Documentation Request: Model Parallelism Tutorial


Note: I have been to and read

which are the two tutorials about model parallelism.

They link to this git repo:

which has some files allowing run to train on cifar10 and mnist datasets using a lot of nifty arguments.

However, this code is written in a very esoteric way (from the perspective of someone new to MXNet).

So my question is or topic is basically a tutorial for using multiple gpus.
Something simple like initializing a simple network with gluon and then training it on multiple gpus.

Also explaining what is and how to use

module = mx.module.Module(context=[mx.gpu(0), mx.gpu(2)], ...)

would be nice as the current isolated documentation does not make it very clear (again, from the point of a newcomer, perhaps it makes more sense for those who are more experienced with MXNet).

I appreciate your assistance and clarification in advance.



There’re some well written tutorials for multi-GPU training here:
Maybe you want to also read the first few chapters to get the basics of the Gluon API.


I think having documentation reduce the friction for experienced user. Reading docs is usually faster than reading a tutorial.


It is always a trade off. Great documentation will be faster for those who are familiar with the library and api as reference. However, for those starting to learn the library (which is currently in transition from symbol to gluon), the current documentation is not yet accessible. So both are needed.
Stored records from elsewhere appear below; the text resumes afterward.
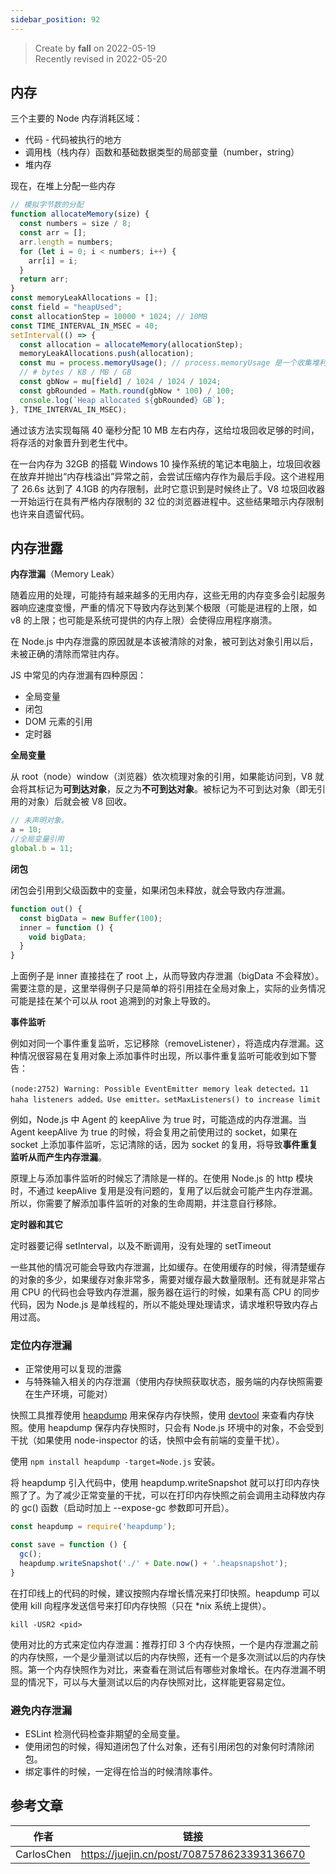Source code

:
 ```yaml
---
sidebar_position: 92
---
```


> Create by **fall** on 2022-05-19<br/>
> Recently revised in 2022-05-20

## 内存

三个主要的 Node 内存消耗区域：

- 代码 - 代码被执行的地方
- 调用栈（栈内存）函数和基础数据类型的局部变量（number，string）
- 堆内存

现在，在堆上分配一些内存

```js
// 模拟字节数的分配
function allocateMemory(size) {
  const numbers = size / 8;
  const arr = [];
  arr.length = numbers;
  for (let i = 0; i < numbers; i++) {
    arr[i] = i;
  }
  return arr;
}
const memoryLeakAllocations = [];
const field = "heapUsed";
const allocationStep = 10000 * 1024; // 10MB
const TIME_INTERVAL_IN_MSEC = 40;
setInterval(() => {
  const allocation = allocateMemory(allocationStep);
  memoryLeakAllocations.push(allocation);
  const mu = process.memoryUsage(); // process.memoryUsage 是一个收集堆利用率指标的原生工具。
  // # bytes / KB / MB / GB
  const gbNow = mu[field] / 1024 / 1024 / 1024;
  const gbRounded = Math.round(gbNow * 100) / 100;
  console.log(`Heap allocated ${gbRounded} GB`);
}, TIME_INTERVAL_IN_MSEC);

```

通过该方法实现每隔 40 毫秒分配 10 MB 左右内存，这给垃圾回收足够的时间，将存活的对象晋升到老生代中。

在一台内存为 32GB 的搭载 Windows 10 操作系统的笔记本电脑上，垃圾回收器在放弃并抛出“内存栈溢出”异常之前，会尝试压缩内存作为最后手段。这个进程用了 26.6s 达到了 4.1GB 的内存限制，此时它意识到是时候终止了。V8 垃圾回收器一开始运行在具有严格内存限制的 32 位的浏览器进程中。这些结果暗示内存限制也许来自遗留代码。

## 内存泄露

**内存泄漏**（Memory Leak）

随着应用的处理，可能持有越来越多的无用内存，这些无用的内存变多会引起服务器响应速度变慢，严重的情况下导致内存达到某个极限（可能是进程的上限，如 v8 的上限；也可能是系统可提供的内存上限）会使得应用程序崩溃。

在 Node.js 中内存泄露的原因就是本该被清除的对象，被可到达对象引用以后，未被正确的清除而常驻内存。

JS 中常见的内存泄漏有四种原因：

- 全局变量
- 闭包
- DOM 元素的引用
- 定时器

**全局变量**

从 root（node）window（浏览器）依次梳理对象的引用，如果能访问到，V8 就会将其标记为**可到达对象**，反之为**不可到达对象**。被标记为不可到达对象（即无引用的对象）后就会被 V8 回收。

```js
// 未声明对象。
a = 10;
//全局变量引用
global.b = 11;
```

**闭包**

闭包会引用到父级函数中的变量，如果闭包未释放，就会导致内存泄漏。

```js
function out() {
  const bigData = new Buffer(100);
  inner = function () {
    void bigData;
  }
}
```

上面例子是 inner 直接挂在了  root 上，从而导致内存泄漏（bigData 不会释放）。需要注意的是，这里举得例子只是简单的将引用挂在全局对象上，实际的业务情况可能是挂在某个可以从 root 追溯到的对象上导致的。

**事件监听**

例如对同一个事件重复监听，忘记移除（removeListener），将造成内存泄漏。这种情况很容易在复用对象上添加事件时出现，所以事件重复监听可能收到如下警告：

```
(node:2752) Warning: Possible EventEmitter memory leak detected。11 haha listeners added。Use emitter。setMaxListeners() to increase limit
```

例如，Node.js 中 Agent 的 keepAlive 为 true 时，可能造成的内存泄漏。当 Agent keepAlive 为  true 的时候，将会复用之前使用过的 socket，如果在 socket 上添加事件监听，忘记清除的话，因为 socket 的复用，将导致**事件重复监听从而产生内存泄漏**。

原理上与添加事件监听的时候忘了清除是一样的。在使用 Node.js 的 http 模块时，不通过 keepAlive 复用是没有问题的，复用了以后就会可能产生内存泄漏。所以，你需要了解添加事件监听的对象的生命周期，并注意自行移除。

**定时器和其它**

定时器要记得 setInterval，以及不断调用，没有处理的 setTimeout

一些其他的情况可能会导致内存泄漏，比如缓存。在使用缓存的时候，得清楚缓存的对象的多少，如果缓存对象非常多，需要对缓存最大数量限制。还有就是非常占用 CPU 的代码也会导致内存泄漏，服务器在运行的时候，如果有高 CPU 的同步代码，因为 Node.js  是单线程的，所以不能处理处理请求，请求堆积导致内存占用过高。

### 定位内存泄漏

- 正常使用可以复现的泄露
- 与特殊输入相关的内存泄漏（使用内存快照获取状态，服务端的内存快照需要在生产环境，可能对）

快照工具推荐使用 [heapdump](https://link.zhihu.com/?target=https%3A//github.com/bnoordhuis/node-heapdump) 用来保存内存快照，使用 [devtool](https://link.zhihu.com/?target=https%3A//github.com/Jam3/devtool) 来查看内存快照。使用 heapdump 保存内存快照时，只会有 Node.js 环境中的对象，不会受到干扰（如果使用 node-inspector 的话，快照中会有前端的变量干扰）。

使用 `npm install heapdump -target=Node.js` 安装。

将 heapdump 引入代码中，使用 heapdump.writeSnapshot 就可以打印内存快照了了。为了减少正常变量的干扰，可以在打印内存快照之前会调用主动释放内存的 gc() 函数（启动时加上 --expose-gc 参数即可开启）。

```js
const heapdump = require('heapdump');

const save = function () {
  gc();
  heapdump.writeSnapshot('./' + Date.now() + '.heapsnapshot');
}
```

在打印线上的代码的时候，建议按照内存增长情况来打印快照。heapdump 可以使用 kill 向程序发送信号来打印内存快照（只在 *nix 系统上提供）。

```shell
kill -USR2 <pid>
```

使用对比的方式来定位内存泄漏：推荐打印 3 个内存快照，一个是内存泄漏之前的内存快照，一个是少量测试以后的内存快照，还有一个是多次测试以后的内存快照。第一个内存快照作为对比，来查看在测试后有哪些对象增长。在内存泄漏不明显的情况下，可以与大量测试以后的内存快照对比，这样能更容易定位。

### 避免内存泄漏

- ESLint 检测代码检查非期望的全局变量。
- 使用闭包的时候，得知道闭包了什么对象，还有引用闭包的对象何时清除闭包。
- 绑定事件的时候，一定得在恰当的时候清除事件。

## 参考文章

| 作者       | 链接                                       |
| ---------- | ------------------------------------------ |
| CarlosChen | https://juejin.cn/post/7087578623393136670 |

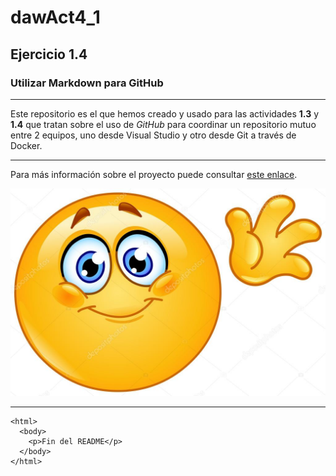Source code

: # dawAct4_1

## Ejercicio 1.4

### Utilizar Markdown para GitHub

---

Este repositorio es el que hemos creado y usado para las actividades **1.3** y **1.4** que tratan sobre el uso de _GitHub_ para coordinar un repositorio mutuo entre 2 equipos, uno desde Visual Studio y otro desde Git a través de Docker.

---

Para más información sobre el proyecto puede consultar [este enlace](https://www.example.com).

![saludos](./saludo)

---

```
<html>
  <body>
    <p>Fin del README</p>
  </body>
</html>
```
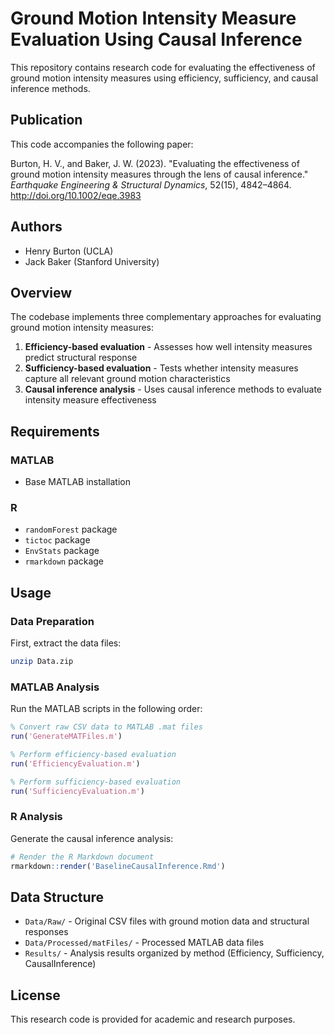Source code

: # Ground Motion Intensity Measure Evaluation Using Causal Inference

This repository contains research code for evaluating the effectiveness of ground motion intensity measures using efficiency, sufficiency, and causal inference methods.

## Publication

This code accompanies the following paper:

Burton, H. V., and Baker, J. W. (2023). "Evaluating the effectiveness of ground motion intensity measures through the lens of causal inference." *Earthquake Engineering & Structural Dynamics*, 52(15), 4842–4864. http://doi.org/10.1002/eqe.3983

## Authors

- Henry Burton (UCLA)
- Jack Baker (Stanford University)

## Overview

The codebase implements three complementary approaches for evaluating ground motion intensity measures:

1. **Efficiency-based evaluation** - Assesses how well intensity measures predict structural response
2. **Sufficiency-based evaluation** - Tests whether intensity measures capture all relevant ground motion characteristics
3. **Causal inference analysis** - Uses causal inference methods to evaluate intensity measure effectiveness

## Requirements

### MATLAB
- Base MATLAB installation

### R
- `randomForest` package
- `tictoc` package  
- `EnvStats` package
- `rmarkdown` package

## Usage

### Data Preparation
First, extract the data files:
```bash
unzip Data.zip
```

### MATLAB Analysis
Run the MATLAB scripts in the following order:
```matlab
% Convert raw CSV data to MATLAB .mat files
run('GenerateMATFiles.m')

% Perform efficiency-based evaluation
run('EfficiencyEvaluation.m')

% Perform sufficiency-based evaluation
run('SufficiencyEvaluation.m')
```

### R Analysis
Generate the causal inference analysis:
```r
# Render the R Markdown document
rmarkdown::render('BaselineCausalInference.Rmd')
```

## Data Structure

- `Data/Raw/` - Original CSV files with ground motion data and structural responses
- `Data/Processed/matFiles/` - Processed MATLAB data files
- `Results/` - Analysis results organized by method (Efficiency, Sufficiency, CausalInference)

## License

This research code is provided for academic and research purposes.
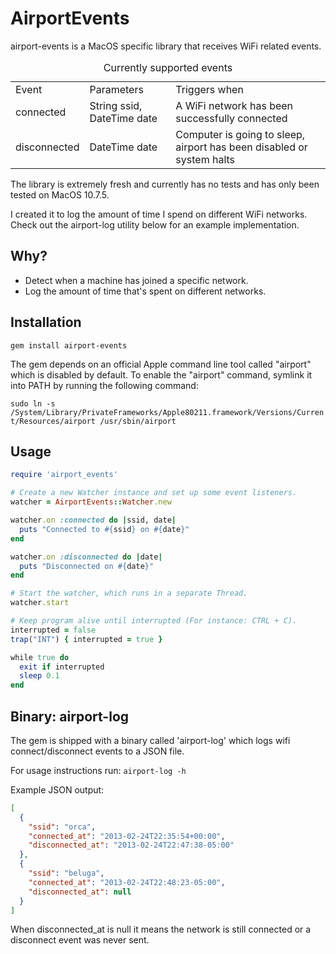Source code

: AirportEvents
=============

airport-events is a MacOS specific library that receives WiFi related events.

<table>
  <caption>Currently supported events</caption>
  <tr>
    <td>Event</td>
    <td>Parameters</td>
    <td>Triggers when</td>
  </tr>
  <tr>
    <td>connected</td>
    <td>String ssid, DateTime date</td>
    <td>A WiFi network has been successfully connected</td>
  </tr>
  <tr>
    <td>disconnected</td>
    <td>DateTime date</td>
    <td>Computer is going to sleep, airport has been disabled or system halts</td>
  </tr>
</table>

The library is extremely fresh and currently has no tests and has only been tested on MacOS 10.7.5.

I created it to log the amount of time I spend on different WiFi networks. Check out the airport-log utility below for an example implementation.

Why?
-------------

* Detect when a machine has joined a specific network. 
* Log the amount of time that's spent on different networks.

Installation
------------
``
gem install airport-events
``

The gem depends on an official Apple command line tool called "airport" which is disabled by default. To enable the "airport" command, symlink it into PATH by running the following command: 

``
sudo ln -s /System/Library/PrivateFrameworks/Apple80211.framework/Versions/Current/Resources/airport /usr/sbin/airport
``

Usage
-----

```ruby
require 'airport_events'

# Create a new Watcher instance and set up some event listeners.
watcher = AirportEvents::Watcher.new

watcher.on :connected do |ssid, date|
  puts "Connected to #{ssid} on #{date}"
end

watcher.on :disconnected do |date|
  puts "Disconnected on #{date}"
end

# Start the watcher, which runs in a separate Thread.
watcher.start

# Keep program alive until interrupted (For instance: CTRL + C).
interrupted = false
trap("INT") { interrupted = true }

while true do
  exit if interrupted
  sleep 0.1
end

```

Binary: airport-log
-----------

The gem is shipped with a binary called 'airport-log' which logs wifi connect/disconnect events to a JSON file.

For usage instructions run:
``airport-log -h``

Example JSON output:

```json
[
  {
    "ssid": "orca",
    "connected_at": "2013-02-24T22:35:54+00:00",
    "disconnected_at": "2013-02-24T22:47:38-05:00"
  },
  {
    "ssid": "beluga",
    "connected_at": "2013-02-24T22:48:23-05:00",
    "disconnected_at": null
  }
]
```

When disconnected_at is null it means the network is still connected or a disconnect event was never sent.
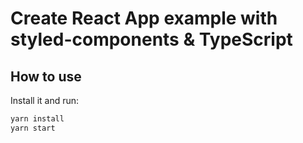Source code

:# Create React App example with styled-components & TypeScript

## How to use

Install it and run:

```sh
yarn install
yarn start
```
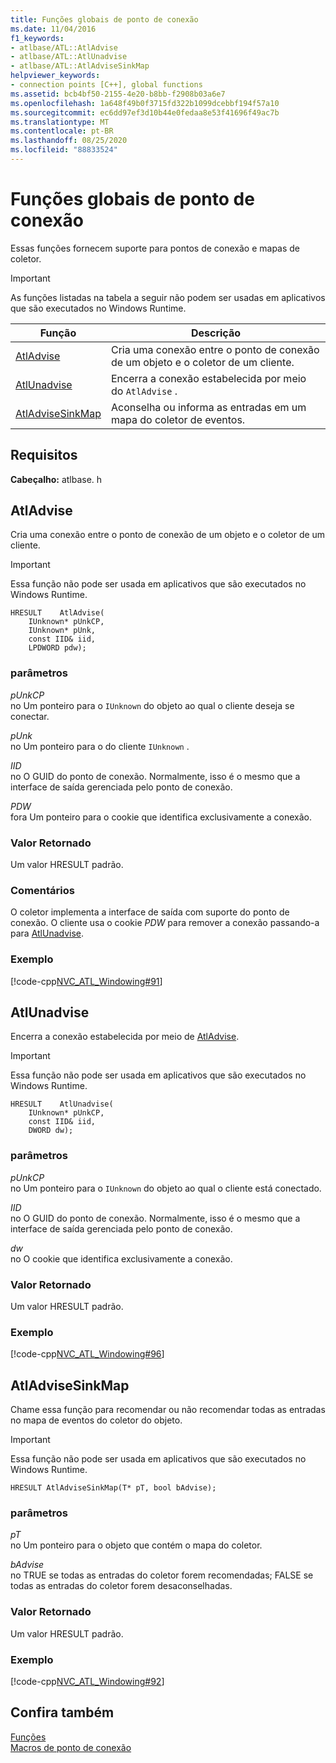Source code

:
 ```yaml
---
title: Funções globais de ponto de conexão
ms.date: 11/04/2016
f1_keywords:
- atlbase/ATL::AtlAdvise
- atlbase/ATL::AtlUnadvise
- atlbase/ATL::AtlAdviseSinkMap
helpviewer_keywords:
- connection points [C++], global functions
ms.assetid: bcb4bf50-2155-4e20-b8bb-f2908b03a6e7
ms.openlocfilehash: 1a648f49b0f3715fd322b1099dcebbf194f57a10
ms.sourcegitcommit: ec6dd97ef3d10b44e0fedaa8e53f41696f49ac7b
ms.translationtype: MT
ms.contentlocale: pt-BR
ms.lasthandoff: 08/25/2020
ms.locfileid: "88833524"
---
```

# <a name="connection-point-global-functions"></a>Funções globais de ponto de conexão

Essas funções fornecem suporte para pontos de conexão e mapas de coletor.

> [!IMPORTANT]
> As funções listadas na tabela a seguir não podem ser usadas em aplicativos que são executados no Windows Runtime.

|Função|Descrição|
|-|-|
|[AtlAdvise](#atladvise)|Cria uma conexão entre o ponto de conexão de um objeto e o coletor de um cliente.|
|[AtlUnadvise](#atlunadvise)|Encerra a conexão estabelecida por meio do `AtlAdvise` .|
|[AtlAdviseSinkMap](#atladvisesinkmap)|Aconselha ou informa as entradas em um mapa do coletor de eventos.|

## <a name="requirements"></a>Requisitos

**Cabeçalho:** atlbase. h

## <a name="atladvise"></a><a name="atladvise"></a> AtlAdvise

Cria uma conexão entre o ponto de conexão de um objeto e o coletor de um cliente.

> [!IMPORTANT]
> Essa função não pode ser usada em aplicativos que são executados no Windows Runtime.

```
HRESULT    AtlAdvise(
    IUnknown* pUnkCP,
    IUnknown* pUnk,
    const IID& iid,
    LPDWORD pdw);
```

### <a name="parameters"></a>parâmetros

*pUnkCP*<br/>
no Um ponteiro para o `IUnknown` do objeto ao qual o cliente deseja se conectar.

*pUnk*<br/>
no Um ponteiro para o do cliente `IUnknown` .

*IID*<br/>
no O GUID do ponto de conexão. Normalmente, isso é o mesmo que a interface de saída gerenciada pelo ponto de conexão.

*PDW*<br/>
fora Um ponteiro para o cookie que identifica exclusivamente a conexão.

### <a name="return-value"></a>Valor Retornado

Um valor HRESULT padrão.

### <a name="remarks"></a>Comentários

O coletor implementa a interface de saída com suporte do ponto de conexão. O cliente usa o cookie *PDW* para remover a conexão passando-a para [AtlUnadvise](#atlunadvise).

### <a name="example"></a>Exemplo

[!code-cpp[NVC_ATL_Windowing#91](../../atl/codesnippet/cpp/connection-point-global-functions_1.cpp)]

## <a name="atlunadvise"></a><a name="atlunadvise"></a> AtlUnadvise

Encerra a conexão estabelecida por meio de [AtlAdvise](#atladvise).

> [!IMPORTANT]
> Essa função não pode ser usada em aplicativos que são executados no Windows Runtime.

```
HRESULT    AtlUnadvise(
    IUnknown* pUnkCP,
    const IID& iid,
    DWORD dw);
```

### <a name="parameters"></a>parâmetros

*pUnkCP*<br/>
no Um ponteiro para o `IUnknown` do objeto ao qual o cliente está conectado.

*IID*<br/>
no O GUID do ponto de conexão. Normalmente, isso é o mesmo que a interface de saída gerenciada pelo ponto de conexão.

*dw*<br/>
no O cookie que identifica exclusivamente a conexão.

### <a name="return-value"></a>Valor Retornado

Um valor HRESULT padrão.

### <a name="example"></a>Exemplo

[!code-cpp[NVC_ATL_Windowing#96](../../atl/codesnippet/cpp/connection-point-global-functions_2.cpp)]

## <a name="atladvisesinkmap"></a><a name="atladvisesinkmap"></a> AtlAdviseSinkMap

Chame essa função para recomendar ou não recomendar todas as entradas no mapa de eventos do coletor do objeto.

> [!IMPORTANT]
> Essa função não pode ser usada em aplicativos que são executados no Windows Runtime.

```
HRESULT AtlAdviseSinkMap(T* pT, bool bAdvise);
```

### <a name="parameters"></a>parâmetros

*pT*<br/>
no Um ponteiro para o objeto que contém o mapa do coletor.

*bAdvise*<br/>
no TRUE se todas as entradas do coletor forem recomendadas; FALSE se todas as entradas do coletor forem desaconselhadas.

### <a name="return-value"></a>Valor Retornado

Um valor HRESULT padrão.

### <a name="example"></a>Exemplo

[!code-cpp[NVC_ATL_Windowing#92](../../atl/codesnippet/cpp/connection-point-global-functions_3.h)]

## <a name="see-also"></a>Confira também

[Funções](../../atl/reference/atl-functions.md)<br/>
[Macros de ponto de conexão](../../atl/reference/connection-point-macros.md)
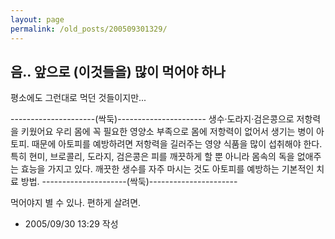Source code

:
 ```yaml
---
layout: page
permalink: /old_posts/200509301329/
---
```


## 음.. 앞으로 (이것들을) 많이 먹어야 하나


평소에도 그런대로 먹던 것들이지만...







---------------------(싹둑)----------------------
생수·도라지·검은콩으로 저항력을 키웠어요 
우리 몸에 꼭 필요한 영양소 부족으로 몸에 저항력이 없어서 생기는 병이 아토피. 때문에 아토피를 예방하려면 저항력을 길러주는 영양 식품을 많이 섭취해야 한다. 
특히 현미, 브로콜리, 도라지, 검은콩은 피를 깨끗하게 할 뿐 
아니라 몸속의 독을 없애주는 효능을 가지고 있다. 깨끗한 생수를 자주 마시는 것도 아토피를 예방하는 기본적인 치료 방법. 
---------------------(싹둑)----------------------

먹어야지 별 수 있나. 편하게 살려면.







- 2005/09/30 13:29 작성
Perhaps the best example of a well documented language is Mathematica which has extensive documentation with a variety of depths as well as examples.


Thank you for sending me that link. I did not see it prior. I have read the previous gluon tutorials, but even after reading and implementing those (as well as other tests that I have tried), I can not confidently use the documentation or be sure if I am implementing something in the “proper” way.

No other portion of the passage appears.